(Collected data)
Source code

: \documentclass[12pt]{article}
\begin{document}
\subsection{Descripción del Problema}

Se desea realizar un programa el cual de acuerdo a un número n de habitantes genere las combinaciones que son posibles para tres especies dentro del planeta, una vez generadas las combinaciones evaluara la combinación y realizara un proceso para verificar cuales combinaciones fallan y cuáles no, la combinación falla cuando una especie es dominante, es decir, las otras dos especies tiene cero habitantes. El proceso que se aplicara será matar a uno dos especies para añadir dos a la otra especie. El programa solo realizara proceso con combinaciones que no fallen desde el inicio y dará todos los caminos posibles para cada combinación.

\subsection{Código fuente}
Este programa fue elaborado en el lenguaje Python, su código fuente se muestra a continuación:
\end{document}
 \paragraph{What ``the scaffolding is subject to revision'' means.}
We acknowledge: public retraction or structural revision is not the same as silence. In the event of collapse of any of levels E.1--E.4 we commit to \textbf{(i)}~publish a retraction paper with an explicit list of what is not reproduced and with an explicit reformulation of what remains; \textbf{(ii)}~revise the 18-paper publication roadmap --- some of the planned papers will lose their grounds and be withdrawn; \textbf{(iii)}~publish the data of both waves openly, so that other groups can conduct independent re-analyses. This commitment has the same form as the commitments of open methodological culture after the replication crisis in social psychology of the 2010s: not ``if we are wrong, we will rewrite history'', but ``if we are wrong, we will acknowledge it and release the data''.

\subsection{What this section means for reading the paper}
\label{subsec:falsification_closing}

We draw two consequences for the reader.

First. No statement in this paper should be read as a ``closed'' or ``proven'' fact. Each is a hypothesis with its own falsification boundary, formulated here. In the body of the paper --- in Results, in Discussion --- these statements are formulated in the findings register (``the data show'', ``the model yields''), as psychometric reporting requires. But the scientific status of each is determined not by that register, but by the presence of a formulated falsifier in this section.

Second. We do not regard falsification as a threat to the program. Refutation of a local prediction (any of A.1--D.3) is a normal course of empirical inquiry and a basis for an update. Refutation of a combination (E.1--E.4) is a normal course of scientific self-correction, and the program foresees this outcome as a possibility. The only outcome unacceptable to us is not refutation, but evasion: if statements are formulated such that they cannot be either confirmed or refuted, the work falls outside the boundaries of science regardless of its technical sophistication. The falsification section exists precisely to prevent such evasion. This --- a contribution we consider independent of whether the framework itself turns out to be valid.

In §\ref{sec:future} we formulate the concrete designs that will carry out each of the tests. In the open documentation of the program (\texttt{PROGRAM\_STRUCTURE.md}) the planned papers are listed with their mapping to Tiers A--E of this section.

...

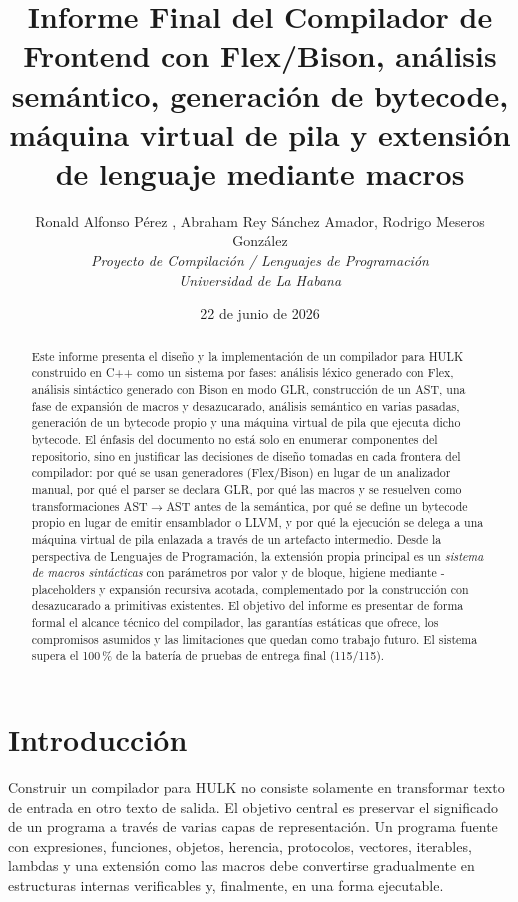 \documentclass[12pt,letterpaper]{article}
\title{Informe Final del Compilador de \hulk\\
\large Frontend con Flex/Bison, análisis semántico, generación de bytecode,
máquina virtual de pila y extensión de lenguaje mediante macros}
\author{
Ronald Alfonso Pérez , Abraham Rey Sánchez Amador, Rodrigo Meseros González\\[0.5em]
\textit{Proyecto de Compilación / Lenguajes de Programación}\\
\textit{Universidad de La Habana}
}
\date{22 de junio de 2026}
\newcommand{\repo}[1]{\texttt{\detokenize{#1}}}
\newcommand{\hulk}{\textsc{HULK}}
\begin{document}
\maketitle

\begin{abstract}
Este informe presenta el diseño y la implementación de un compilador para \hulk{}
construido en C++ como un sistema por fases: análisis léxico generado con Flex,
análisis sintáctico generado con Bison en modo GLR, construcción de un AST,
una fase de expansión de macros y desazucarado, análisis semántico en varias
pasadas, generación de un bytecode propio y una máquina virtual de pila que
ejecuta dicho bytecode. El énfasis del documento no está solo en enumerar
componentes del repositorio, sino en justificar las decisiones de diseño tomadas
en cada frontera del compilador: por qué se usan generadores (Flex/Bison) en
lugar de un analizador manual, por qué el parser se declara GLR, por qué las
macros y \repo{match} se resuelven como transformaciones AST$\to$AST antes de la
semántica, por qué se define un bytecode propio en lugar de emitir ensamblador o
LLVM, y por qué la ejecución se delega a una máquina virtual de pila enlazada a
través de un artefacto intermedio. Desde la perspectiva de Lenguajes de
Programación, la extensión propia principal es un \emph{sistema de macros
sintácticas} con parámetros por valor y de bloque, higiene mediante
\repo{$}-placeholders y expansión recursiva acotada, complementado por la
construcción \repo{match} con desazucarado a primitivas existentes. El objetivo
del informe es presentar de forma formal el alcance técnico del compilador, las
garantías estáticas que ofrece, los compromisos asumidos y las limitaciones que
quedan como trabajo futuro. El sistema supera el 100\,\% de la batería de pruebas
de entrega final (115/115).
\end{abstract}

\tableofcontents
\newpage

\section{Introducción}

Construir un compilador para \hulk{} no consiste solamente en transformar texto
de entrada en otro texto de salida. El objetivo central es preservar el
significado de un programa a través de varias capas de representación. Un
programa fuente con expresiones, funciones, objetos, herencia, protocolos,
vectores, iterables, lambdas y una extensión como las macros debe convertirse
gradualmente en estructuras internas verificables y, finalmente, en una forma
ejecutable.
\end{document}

[PROBLEM STATEMENT] Exactly how many lines of the data include the word "newcommand"? Reply with that number only.

[RESULT BELOW] 2